Although she remained a Nestorian Christian to the end of her life, Sorqaqtani, like many of the Mongolian ruling class, was remarkably ecumenical when it came to religious matters. According to Juvaini: 
 . . . her hand was ever open in munificence and benefaction, and although she was a follower and devotee of the religion of Jesus she would bestow alms and presents upon imams and shaikhs and strove also to revive the sacred observances of the faith of Mohammed (may God bless him and give him peace!). And the token and proof of this statement is that she gave 1000 silver balish that a college (madrasa) might be built in Bukhara, of which pious foundation the Shaik-al-Islam Saif-ad-Din of Bakharz should be administrator and superintendent; and she commanded that villages should be bought, an endowment made and teachers and students accommodated [in the college]. And always she would send alms to all parts to be distributed among the poor and needy of the Moslems; and so she continued until . . . the year 649 [February-March, 1252], when the Destroyer of Delights sounded the note of departure.
Bakharzi became the mudabbir (principal) of the madras and mutavalli (administrator) of the endowment set up by Sorqaqtani, and under his leadership the Sufi complex continued to grow until he transmigrated in 1261. HIs son Abu al-Muzaffar Ahmad succeeded him as leader of the Kubrawiya in Bukhara. Around this time the region was thrown into upheaval by the internecine wars between various feuding Mongol factions and as a result very little is known about the fate of the Kubrawiya in Bukhara for the next forty or so years. 

Abu al-Muzaffar Ahmad died in 1312 or 1313 and was replaced by Barkhazi’s grandson Abu al- Mafakhir Shaykh Yahya. Under his leadership the Kubrawiya again flourished. He had over the years managed to became quite wealthy, and he used his money to purchase eleven agricultural villages. A portion of the income from these villages he placed in an endowment which was to provide for the upkeep of the Kubrawiya complex, including a mausoleum for the remains of his grandfather Barkharzi. Three copies for the deed of endowment, signed on August 1, 1326, can still be found in Uzbeg archives. Presumably Sorqaqtani’s endowment was also still contributing to the upkeep of the complex. 
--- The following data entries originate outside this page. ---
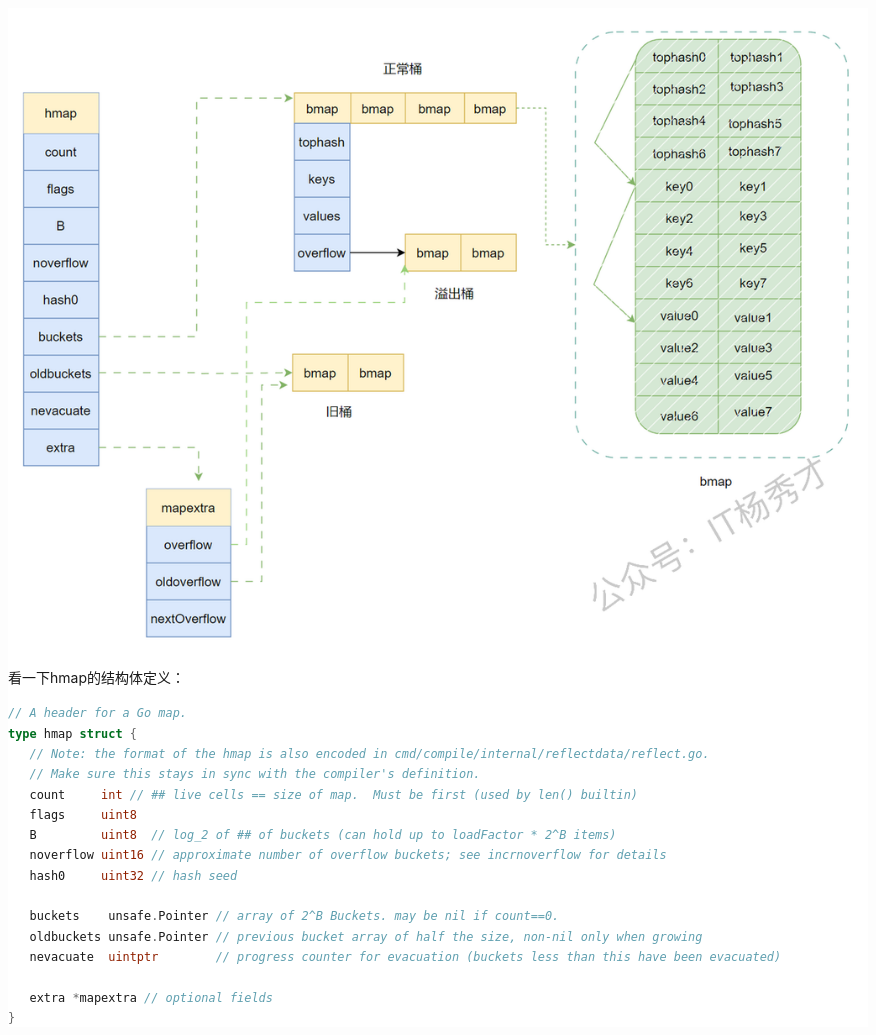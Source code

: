 ![](../../assets/img/go语言系列/map原理/image-8.png)

看一下hmap的结构体定义：

```go
// A header for a Go map.
type hmap struct {
   // Note: the format of the hmap is also encoded in cmd/compile/internal/reflectdata/reflect.go.
   // Make sure this stays in sync with the compiler's definition.
   count     int // ## live cells == size of map.  Must be first (used by len() builtin)
   flags     uint8
   B         uint8  // log_2 of ## of buckets (can hold up to loadFactor * 2^B items)
   noverflow uint16 // approximate number of overflow buckets; see incrnoverflow for details
   hash0     uint32 // hash seed

   buckets    unsafe.Pointer // array of 2^B Buckets. may be nil if count==0.
   oldbuckets unsafe.Pointer // previous bucket array of half the size, non-nil only when growing
   nevacuate  uintptr        // progress counter for evacuation (buckets less than this have been evacuated)

   extra *mapextra // optional fields
}
```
Seven years later, in 1333, legendary Moroccan traveler Ibn Battuta (1304–1368-69), who spent more than thirty years traveling around the Islamic world, arrived in Bukhara. At the time, according to Ibn Battuta, the city was still feeling the effects of the Mongol irruption: “This city had once been the capital of the cities lying across the Jaihun River [Amu Darya], but the cursed Tatar Tinghiz [Chingis Khan] . . . destroyed it so that all of its mosques, madrassahs and market-places lay in ruins, with a few exceptions.” Ibn Battuta was wrong to blame Chingis Khan himself for the desolation he saw. Chingis had sack the city 113 years earlier, and according to most sources, including Juvaini, Bukhara had rebounded in the aftermath. The desolation which Ibn Battuta claims to have seen was the result of the vicious infighting between the various contestants for control of the Chagaadai Khanate. 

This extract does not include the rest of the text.